> _WHAT THE TASK ASKS_: When the line with "Ao fim, a instância" appears below, start repeating lines exactly, and keep going through the line with "Random Forest Regression: Implementation"; add nothing outside that span.

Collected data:

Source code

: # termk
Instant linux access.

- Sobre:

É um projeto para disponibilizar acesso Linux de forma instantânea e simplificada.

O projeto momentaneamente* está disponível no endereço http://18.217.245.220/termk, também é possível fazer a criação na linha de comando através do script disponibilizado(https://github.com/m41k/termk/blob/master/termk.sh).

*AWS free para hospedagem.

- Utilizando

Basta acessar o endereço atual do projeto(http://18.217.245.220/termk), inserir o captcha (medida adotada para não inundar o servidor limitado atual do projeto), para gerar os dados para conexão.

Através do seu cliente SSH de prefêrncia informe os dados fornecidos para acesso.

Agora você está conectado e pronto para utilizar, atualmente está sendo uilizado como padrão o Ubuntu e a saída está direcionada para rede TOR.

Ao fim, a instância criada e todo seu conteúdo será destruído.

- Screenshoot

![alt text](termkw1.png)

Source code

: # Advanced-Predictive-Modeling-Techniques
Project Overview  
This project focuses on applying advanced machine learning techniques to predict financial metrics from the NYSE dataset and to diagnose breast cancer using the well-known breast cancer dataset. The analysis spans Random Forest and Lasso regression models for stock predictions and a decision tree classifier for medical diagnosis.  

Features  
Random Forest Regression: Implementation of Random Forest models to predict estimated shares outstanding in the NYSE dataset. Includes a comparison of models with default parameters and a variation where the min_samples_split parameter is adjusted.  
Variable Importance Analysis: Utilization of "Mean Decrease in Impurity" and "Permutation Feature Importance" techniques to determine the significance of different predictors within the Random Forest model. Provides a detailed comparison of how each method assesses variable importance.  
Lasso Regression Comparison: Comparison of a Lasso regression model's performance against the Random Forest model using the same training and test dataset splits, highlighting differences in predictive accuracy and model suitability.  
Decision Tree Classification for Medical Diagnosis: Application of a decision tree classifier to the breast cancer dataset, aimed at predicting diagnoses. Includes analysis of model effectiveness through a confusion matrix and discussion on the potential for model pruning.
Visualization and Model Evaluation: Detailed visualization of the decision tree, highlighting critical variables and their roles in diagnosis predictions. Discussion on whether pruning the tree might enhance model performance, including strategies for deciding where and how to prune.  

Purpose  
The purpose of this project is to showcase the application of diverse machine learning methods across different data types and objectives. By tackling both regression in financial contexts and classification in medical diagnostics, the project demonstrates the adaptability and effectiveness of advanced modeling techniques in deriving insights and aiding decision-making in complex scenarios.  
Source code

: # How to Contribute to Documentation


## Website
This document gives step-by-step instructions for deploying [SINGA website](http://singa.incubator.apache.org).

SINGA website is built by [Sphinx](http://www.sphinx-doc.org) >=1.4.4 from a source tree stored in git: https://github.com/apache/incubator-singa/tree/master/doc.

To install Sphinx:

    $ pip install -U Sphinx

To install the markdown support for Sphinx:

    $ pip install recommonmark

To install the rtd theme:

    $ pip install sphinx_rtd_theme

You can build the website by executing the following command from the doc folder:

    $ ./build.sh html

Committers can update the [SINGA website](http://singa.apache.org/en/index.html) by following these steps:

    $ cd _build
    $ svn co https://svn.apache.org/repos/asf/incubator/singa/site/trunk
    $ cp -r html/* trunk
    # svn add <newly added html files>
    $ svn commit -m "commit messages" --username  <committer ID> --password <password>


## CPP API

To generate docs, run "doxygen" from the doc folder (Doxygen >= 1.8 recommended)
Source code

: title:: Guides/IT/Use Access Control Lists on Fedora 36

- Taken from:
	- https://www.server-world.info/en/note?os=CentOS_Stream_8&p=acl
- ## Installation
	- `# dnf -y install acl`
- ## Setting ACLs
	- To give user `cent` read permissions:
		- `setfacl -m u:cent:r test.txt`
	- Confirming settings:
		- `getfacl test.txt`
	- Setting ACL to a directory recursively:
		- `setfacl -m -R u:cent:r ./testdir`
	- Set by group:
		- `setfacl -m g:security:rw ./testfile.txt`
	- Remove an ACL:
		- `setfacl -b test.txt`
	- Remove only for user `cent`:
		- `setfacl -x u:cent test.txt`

> _RESULT FOR THIS EXERCISE_:
Ao fim, a instância criada e todo seu conteúdo será destruído.

- Screenshoot

![alt text](termkw1.png)

Source code

: # Advanced-Predictive-Modeling-Techniques
Project Overview  
This project focuses on applying advanced machine learning techniques to predict financial metrics from the NYSE dataset and to diagnose breast cancer using the well-known breast cancer dataset. The analysis spans Random Forest and Lasso regression models for stock predictions and a decision tree classifier for medical diagnosis.  

Features  
Random Forest Regression: Implementation of Random Forest models to predict estimated shares outstanding in the NYSE dataset. Includes a comparison of models with default parameters and a variation where the min_samples_split parameter is adjusted.  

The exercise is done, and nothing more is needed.